Well, being African, playing and winning or leading a game to a potential win for the first WC on African soil, I could imagine that there are/were all kinds of emotions running through them fellas heads and hearts that I think might have affected even the most mature players. I don't think I could even imagine how them fellas were feeling after they scored or how they must be feeling now. I willing to giddem a lil' slack.
Well I never have, never will walk in their shoes so I not going to belabor the point, but it nearly cost them 2 points.

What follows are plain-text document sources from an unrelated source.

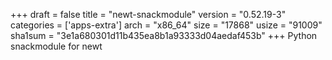 +++
draft = false
title = "newt-snackmodule"
version = "0.52.19-3"
categories = ['apps-extra']
arch = "x86_64"
size = "17868"
usize = "91009"
sha1sum = "3e1a680301d11b435ea8b1a93333d04aedaf453b"
+++
Python snackmodule for newt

No, this is where they missed their #$%$# coach. The silent bastard was too wrapped up in nationalism to give a ^&^%$ to transmit obvious info. I was watching in complete amazement as dem men tried to carry the game to Serbia in extra time.
I dunno nutten about the coach so I don't know if his reserve is just his natural personality, or whether he was torn over the victory. I DID think to myself at the outset that it must be odd for him... but my personal feeling is that he's happier for the win than sad for his native country. They knew the draw 6 mos ago, I'm sure that was more than enough time to wrestle with his emotions... and I'm sure Ghana winning was one of the circumstances he envisioned.
As for transmitting the info... not to bring up the vuvuzelas again, but the players having a hard time communicating among themselves, how much communication yuh think could come from the sidelines?